Data records:
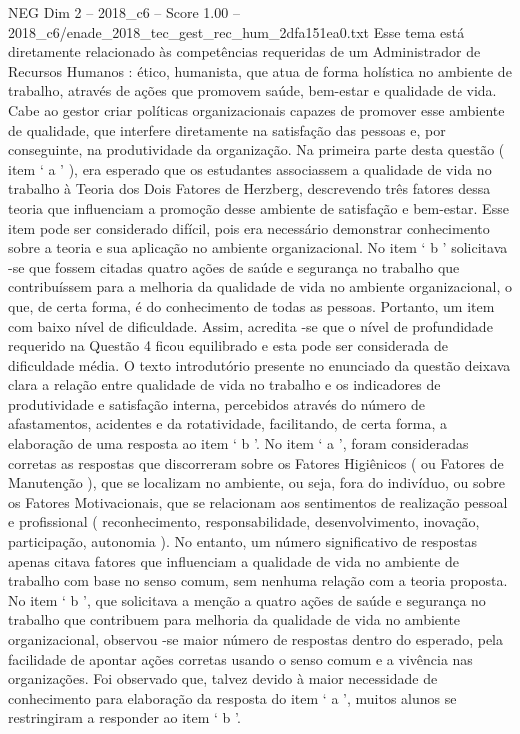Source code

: \begin{textsample}{NEG Dim 2 – 2018\_c6 – Score 1.00 – 2018\_c6/enade\_2018\_tec\_gest\_rec\_hum\_2dfa151ea0.txt}
Esse tema está diretamente relacionado às competências requeridas de um Administrador de Recursos Humanos : ético, humanista, que atua de forma holística no ambiente de trabalho, através de ações que promovem saúde, bem-estar e qualidade de vida.
Cabe ao gestor criar políticas organizacionais capazes de promover esse ambiente de qualidade, que interfere diretamente na satisfação das pessoas e, por conseguinte, na produtividade da organização.
Na primeira parte desta questão ( item ‘ a ’ ), era esperado que os estudantes associassem a qualidade de vida no trabalho à Teoria dos Dois Fatores de Herzberg, descrevendo três fatores dessa teoria que influenciam a promoção desse ambiente de satisfação e bem-estar.
Esse item pode ser considerado difícil, pois era necessário demonstrar conhecimento sobre a teoria e sua aplicação no ambiente organizacional.
No item ‘ b ’ solicitava -se que fossem citadas quatro ações de saúde e segurança no trabalho que contribuíssem para a melhoria da qualidade de vida no ambiente organizacional, o que, de certa forma, é do conhecimento de todas as pessoas.
Portanto, um item com baixo nível de dificuldade.
Assim, acredita -se que o nível de profundidade requerido na Questão 4 ficou equilibrado e esta pode ser considerada de dificuldade média.
O texto introdutório presente no enunciado da questão deixava clara a relação entre qualidade de vida no trabalho e os indicadores de produtividade e satisfação interna, percebidos através do número de afastamentos, acidentes e da rotatividade, facilitando, de certa forma, a elaboração de uma resposta ao item ‘ b ’.
No item ‘ a ’, foram consideradas corretas as respostas que discorreram sobre os Fatores Higiênicos ( ou Fatores de Manutenção ), que se localizam no ambiente, ou seja, fora do indivíduo, ou sobre os Fatores Motivacionais, que se relacionam aos sentimentos de realização pessoal e profissional ( reconhecimento, responsabilidade, desenvolvimento, inovação, participação, autonomia ).
No entanto, um número significativo de respostas apenas citava fatores que influenciam a qualidade de vida no ambiente de trabalho com base no senso comum, sem nenhuma relação com a teoria proposta.
No item ‘ b ’, que solicitava a menção a quatro ações de saúde e segurança no trabalho que contribuem para melhoria da qualidade de vida no ambiente organizacional, observou -se maior número de respostas dentro do esperado, pela facilidade de apontar ações corretas usando o senso comum e a vivência nas organizações.
Foi observado que, talvez devido à maior necessidade de conhecimento para elaboração da resposta do item ‘ a ’, muitos alunos se restringiram a responder ao item ‘ b ’.

\end{textsample}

Required work:
Copy out nothing but the lines from the beginning of the records through the one that contains "O texto introdutório". Skip the pictures.

Answer for this exercise:
Source code

: \begin{textsample}{NEG Dim 2 – 2018\_c6 – Score 1.00 – 2018\_c6/enade\_2018\_tec\_gest\_rec\_hum\_2dfa151ea0.txt}
Esse tema está diretamente relacionado às competências requeridas de um Administrador de Recursos Humanos : ético, humanista, que atua de forma holística no ambiente de trabalho, através de ações que promovem saúde, bem-estar e qualidade de vida.
Cabe ao gestor criar políticas organizacionais capazes de promover esse ambiente de qualidade, que interfere diretamente na satisfação das pessoas e, por conseguinte, na produtividade da organização.
Na primeira parte desta questão ( item ‘ a ’ ), era esperado que os estudantes associassem a qualidade de vida no trabalho à Teoria dos Dois Fatores de Herzberg, descrevendo três fatores dessa teoria que influenciam a promoção desse ambiente de satisfação e bem-estar.
Esse item pode ser considerado difícil, pois era necessário demonstrar conhecimento sobre a teoria e sua aplicação no ambiente organizacional.
No item ‘ b ’ solicitava -se que fossem citadas quatro ações de saúde e segurança no trabalho que contribuíssem para a melhoria da qualidade de vida no ambiente organizacional, o que, de certa forma, é do conhecimento de todas as pessoas.
Portanto, um item com baixo nível de dificuldade.
Assim, acredita -se que o nível de profundidade requerido na Questão 4 ficou equilibrado e esta pode ser considerada de dificuldade média.
O texto introdutório presente no enunciado da questão deixava clara a relação entre qualidade de vida no trabalho e os indicadores de produtividade e satisfação interna, percebidos através do número de afastamentos, acidentes e da rotatividade, facilitando, de certa forma, a elaboração de uma resposta ao item ‘ b ’.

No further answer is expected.